Under the Florida Bar's rules of professional conduct, a former judge or "third party neutral" cannot represent anyone in connection with a matter in which the lawyer participated personally and substantially as a judge or other adjudicative officer unless all parties to the proceeding give informed consent, confirmed in writing.

Christopher said in an e-mail that he did not immediately realize the claim against Kimes had come from Soccolich.

"Soccolich's name was not used in the complaint and it took me some time to realize we were talking about the same house," Christopher wrote. "When I did, I fully disclosed to Kimes that I was the arbitrator in that case over six months ago. With that knowledge, he wanted me to represent him and I did."

Christopher said he had no responsibility to the Soccolichs in the matter because they were not parties to the complaint. The parties were Kimes and the Florida Board of Professional Engineers, he said.

Soccolich, however, provided documents showing that her name and address does appear on the complaint against Kimes and she insists that she and her husband were parties to that complaint.

"Mr. Christopher sat as an arbitrator in my house and then went on to defend Kimes," Soccolich said. "Why out of all the attorneys in the state would he be hired to defend Kimes?"

The Florida Board of Professional Engineers eventually cited Kimes for failure to detect obvious violations of the Florida Building Code in connection to his inspection of the Soccolich house and an unrelated property.

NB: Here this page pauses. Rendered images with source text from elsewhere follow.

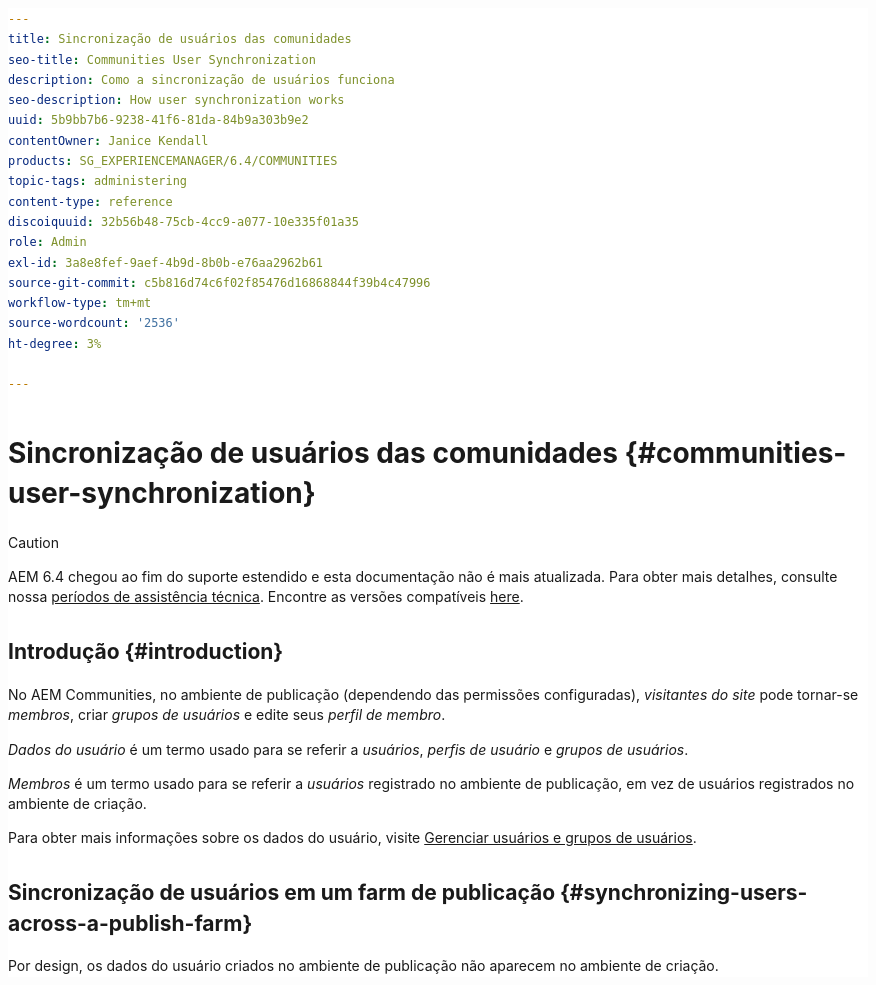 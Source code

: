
 ```yaml
---
title: Sincronização de usuários das comunidades
seo-title: Communities User Synchronization
description: Como a sincronização de usuários funciona
seo-description: How user synchronization works
uuid: 5b9bb7b6-9238-41f6-81da-84b9a303b9e2
contentOwner: Janice Kendall
products: SG_EXPERIENCEMANAGER/6.4/COMMUNITIES
topic-tags: administering
content-type: reference
discoiquuid: 32b56b48-75cb-4cc9-a077-10e335f01a35
role: Admin
exl-id: 3a8e8fef-9aef-4b9d-8b0b-e76aa2962b61
source-git-commit: c5b816d74c6f02f85476d16868844f39b4c47996
workflow-type: tm+mt
source-wordcount: '2536'
ht-degree: 3%

---
```


# Sincronização de usuários das comunidades {#communities-user-synchronization}

>[!CAUTION]
>
>AEM 6.4 chegou ao fim do suporte estendido e esta documentação não é mais atualizada. Para obter mais detalhes, consulte nossa [períodos de assistência técnica](https://helpx.adobe.com/br/support/programs/eol-matrix.html). Encontre as versões compatíveis [here](https://experienceleague.adobe.com/docs/).

## Introdução {#introduction}

No AEM Communities, no ambiente de publicação (dependendo das permissões configuradas), *visitantes do site* pode tornar-se *membros*, criar *grupos de usuários* e edite seus *perfil de membro*.

*Dados do usuário* é um termo usado para se referir a *usuários*, *perfis de usuário* e *grupos de usuários*.

*Membros* é um termo usado para se referir a *usuários* registrado no ambiente de publicação, em vez de usuários registrados no ambiente de criação.

Para obter mais informações sobre os dados do usuário, visite [Gerenciar usuários e grupos de usuários](users.md).

## Sincronização de usuários em um farm de publicação {#synchronizing-users-across-a-publish-farm}

Por design, os dados do usuário criados no ambiente de publicação não aparecem no ambiente de criação.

He was fined $3,318. His license was suspended for 30 days and he was required to take a board approved course in professionalism and ethics.

Soccolich knows there is little she can do now and legal experts agree that it would be impossible for her to get the house she thought she ordered.

Darren Inverso, a Sarasota attorney who litigates construction disputes, said the fact that Soccolich got 9.4-foot ceilings instead of 10-foot ceilings is not insignificant.

"That's a big number," Inverso said. "It is substantially different from what she thought she signed up for. But whether it's enough of an issue to make her contract not-enforceable is open to question."

"There is no formula. No bright line test," Inverso said. "Arbitrators can go either way."

Soccolich plans to get rid of her empty house in Greenbrook Preserve and to leave Southwest Florida. "At this point, I have no confidence in anyone," she said.